**Task prompt**. Keep the images out and copy every entry below exactly.

**Records provided**.
● ● ● ● ●
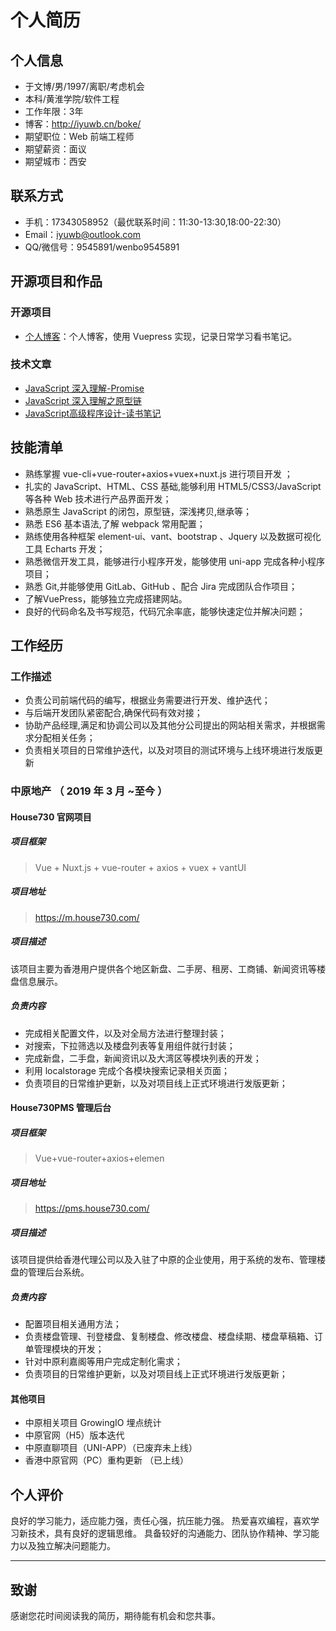 # 个人简历

## 个人信息

- 于文博/男/1997/离职/考虑机会
- 本科/黄淮学院/软件工程
- 工作年限：3年
- 博客：http://iyuwb.cn/boke/
- 期望职位：Web 前端工程师
- 期望薪资：面议
- 期望城市：西安

## 联系方式

- 手机：17343058952（最优联系时间：11:30-13:30,18:00-22:30）
- Email：iyuwb@outlook.com
- QQ/微信号：9545891/wenbo9545891

## 开源项目和作品

### 开源项目

- [个人博客](http://iyuwb.cn/boke/)：个人博客，使用 Vuepress 实现，记录日常学习看书笔记。

### 技术文章

- [JavaScript 深入理解-Promise](http://iyuwb.cn/boke/JavaScript/JavaScript%E6%B7%B1%E5%85%A5%E7%90%86%E8%A7%A3-Promise.html)
- [JavaScript 深入理解之原型链](http://iyuwb.cn/boke/JavaScript/JavaScript%E6%B7%B1%E5%85%A5%E7%90%86%E8%A7%A3-%E5%8E%9F%E5%9E%8B%E9%93%BE.html#%E6%9E%84%E9%80%A0%E5%87%BD%E6%95%B0%E5%88%9B%E5%BB%BA%E5%AF%B9%E8%B1%A1)
- [JavaScript高级程序设计-读书笔记](http://iyuwb.cn/boke/%E8%AF%BB%E4%B9%A6%E7%AC%94%E8%AE%B0/%5BJavaScript%E9%AB%98%E7%BA%A7%E7%A8%8B%E5%BA%8F%E8%AE%BE%E8%AE%A1%5D%E8%AF%BB%E4%B9%A6%E7%AC%94%E8%AE%B0.html)

## 技能清单

- 熟练掌握 vue-cli+vue-router+axios+vuex+nuxt.js 进⾏项⽬开发 ；
- 扎实的 JavaScript、HTML、CSS 基础,能够利⽤ HTML5/CSS3/JavaScript 等各种 Web 技术进⾏产品界⾯开发；
- 熟悉原⽣ JavaScript 的闭包，原型链，深浅拷⻉,继承等；
- 熟悉 ES6 基本语法,了解 webpack 常⽤配置；
- 熟练使⽤各种框架 element-ui、vant、bootstrap 、Jquery 以及数据可视化⼯具 Echarts 开发；
- 熟悉微信开发⼯具，能够进⾏⼩程序开发，能够使用 uni-app 完成各种小程序项目；
- 熟悉 Git,并能够使⽤ GitLab、GitHub 、配合 Jira 完成团队合作项⽬；
- 了解VuePress，能够独立完成搭建网站。
- 良好的代码命名及书写规范，代码冗余率底，能够快速定位并解决问题；

## 工作经历

### 工作描述

- 负责公司前端代码的编写，根据业务需要进行开发、维护迭代；
- 与后端开发团队紧密配合,确保代码有效对接；
- 协助产品经理,满⾜和协调公司以及其他分公司提出的⽹站相关需求，并根据需求分配相关任务；
- 负责相关项⽬的⽇常维护迭代，以及对项⽬的测试环境与上线环境进⾏发版更新

### 中原地产 （ 2019 年 3 月 ~至今 ）

#### House730 官网项目

##### 项目框架

> Vue + Nuxt.js + vue-router + axios + vuex + vantUI

##### 项目地址

> https://m.house730.com/

##### 项目描述

该项目主要为香港用户提供各个地区新盘、二手房、租房、工商铺、新闻资讯等楼盘信息展示。

##### 负责内容

- 完成相关配置⽂件，以及对全局⽅法进⾏整理封装；
- 对搜索，下拉筛选以及楼盘列表等复⽤组件就⾏封装；
- 完成新盘，⼆⼿盘，新闻资讯以及⼤湾区等模块列表的开发；
- 利⽤ localstorage 完成个各模块搜索记录相关⻚⾯；
- 负责项⽬的⽇常维护更新，以及对项⽬线上正式环境进⾏发版更新；


#### House730PMS 管理后台

##### 项目框架

> Vue+vue-router+axios+elemen

##### 项目地址

> https://pms.house730.com/

##### 项目描述

该项⽬提供给⾹港代理公司以及⼊驻了中原的企业使⽤，⽤于系统的发布、管理楼盘的管理后台系统。

##### 负责内容

- 配置项目相关通⽤⽅法；
- 负责楼盘管理、刊登楼盘、复制楼盘、修改楼盘、楼盘续期、楼盘草稿箱、订单管理模块的开发；
- 针对中原利嘉阁等⽤户完成定制化需求；
- 负责项⽬的⽇常维护更新，以及对项⽬线上正式环境进⾏发版更新；

#### 其他项目

- 中原相关项⽬ GrowingIO 埋点统计
- 中原官⽹（H5）版本迭代
- 中原直聊项⽬（UNI-APP）（已废弃未上线）
- ⾹港中原官⽹（PC）重构更新 （已上线）

## 个人评价

良好的学习能力，适应能力强，责任心强，抗压能力强。
热爱喜欢编程，喜欢学习新技术，具有良好的逻辑思维。
具备较好的沟通能力、团队协作精神、学习能力以及独立解决问题能力。

---

## 致谢

感谢您花时间阅读我的简历，期待能有机会和您共事。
● ● ● ● ●
**Response below**.
 # 个人简历

## 个人信息

- 于文博/男/1997/离职/考虑机会
- 本科/黄淮学院/软件工程
- 工作年限：3年
- 博客：http://iyuwb.cn/boke/
- 期望职位：Web 前端工程师
- 期望薪资：面议
- 期望城市：西安

## 联系方式

- 手机：17343058952（最优联系时间：11:30-13:30,18:00-22:30）
- Email：iyuwb@outlook.com
- QQ/微信号：9545891/wenbo9545891

## 开源项目和作品

### 开源项目

- [个人博客](http://iyuwb.cn/boke/)：个人博客，使用 Vuepress 实现，记录日常学习看书笔记。

### 技术文章

- [JavaScript 深入理解-Promise](http://iyuwb.cn/boke/JavaScript/JavaScript%E6%B7%B1%E5%85%A5%E7%90%86%E8%A7%A3-Promise.html)
- [JavaScript 深入理解之原型链](http://iyuwb.cn/boke/JavaScript/JavaScript%E6%B7%B1%E5%85%A5%E7%90%86%E8%A7%A3-%E5%8E%9F%E5%9E%8B%E9%93%BE.html#%E6%9E%84%E9%80%A0%E5%87%BD%E6%95%B0%E5%88%9B%E5%BB%BA%E5%AF%B9%E8%B1%A1)
- [JavaScript高级程序设计-读书笔记](http://iyuwb.cn/boke/%E8%AF%BB%E4%B9%A6%E7%AC%94%E8%AE%B0/%5BJavaScript%E9%AB%98%E7%BA%A7%E7%A8%8B%E5%BA%8F%E8%AE%BE%E8%AE%A1%5D%E8%AF%BB%E4%B9%A6%E7%AC%94%E8%AE%B0.html)

## 技能清单

- 熟练掌握 vue-cli+vue-router+axios+vuex+nuxt.js 进⾏项⽬开发 ；
- 扎实的 JavaScript、HTML、CSS 基础,能够利⽤ HTML5/CSS3/JavaScript 等各种 Web 技术进⾏产品界⾯开发；
- 熟悉原⽣ JavaScript 的闭包，原型链，深浅拷⻉,继承等；
- 熟悉 ES6 基本语法,了解 webpack 常⽤配置；
- 熟练使⽤各种框架 element-ui、vant、bootstrap 、Jquery 以及数据可视化⼯具 Echarts 开发；
- 熟悉微信开发⼯具，能够进⾏⼩程序开发，能够使用 uni-app 完成各种小程序项目；
- 熟悉 Git,并能够使⽤ GitLab、GitHub 、配合 Jira 完成团队合作项⽬；
- 了解VuePress，能够独立完成搭建网站。
- 良好的代码命名及书写规范，代码冗余率底，能够快速定位并解决问题；

## 工作经历

### 工作描述

- 负责公司前端代码的编写，根据业务需要进行开发、维护迭代；
- 与后端开发团队紧密配合,确保代码有效对接；
- 协助产品经理,满⾜和协调公司以及其他分公司提出的⽹站相关需求，并根据需求分配相关任务；
- 负责相关项⽬的⽇常维护迭代，以及对项⽬的测试环境与上线环境进⾏发版更新

### 中原地产 （ 2019 年 3 月 ~至今 ）

#### House730 官网项目

##### 项目框架

> Vue + Nuxt.js + vue-router + axios + vuex + vantUI

##### 项目地址

> https://m.house730.com/

##### 项目描述

该项目主要为香港用户提供各个地区新盘、二手房、租房、工商铺、新闻资讯等楼盘信息展示。

##### 负责内容

- 完成相关配置⽂件，以及对全局⽅法进⾏整理封装；
- 对搜索，下拉筛选以及楼盘列表等复⽤组件就⾏封装；
- 完成新盘，⼆⼿盘，新闻资讯以及⼤湾区等模块列表的开发；
- 利⽤ localstorage 完成个各模块搜索记录相关⻚⾯；
- 负责项⽬的⽇常维护更新，以及对项⽬线上正式环境进⾏发版更新；


#### House730PMS 管理后台

##### 项目框架

> Vue+vue-router+axios+elemen

##### 项目地址

> https://pms.house730.com/

##### 项目描述

该项⽬提供给⾹港代理公司以及⼊驻了中原的企业使⽤，⽤于系统的发布、管理楼盘的管理后台系统。

##### 负责内容

- 配置项目相关通⽤⽅法；
- 负责楼盘管理、刊登楼盘、复制楼盘、修改楼盘、楼盘续期、楼盘草稿箱、订单管理模块的开发；
- 针对中原利嘉阁等⽤户完成定制化需求；
- 负责项⽬的⽇常维护更新，以及对项⽬线上正式环境进⾏发版更新；

#### 其他项目

- 中原相关项⽬ GrowingIO 埋点统计
- 中原官⽹（H5）版本迭代
- 中原直聊项⽬（UNI-APP）（已废弃未上线）
- ⾹港中原官⽹（PC）重构更新 （已上线）

## 个人评价

良好的学习能力，适应能力强，责任心强，抗压能力强。
热爱喜欢编程，喜欢学习新技术，具有良好的逻辑思维。
具备较好的沟通能力、团队协作精神、学习能力以及独立解决问题能力。

---

## 致谢

感谢您花时间阅读我的简历，期待能有机会和您共事。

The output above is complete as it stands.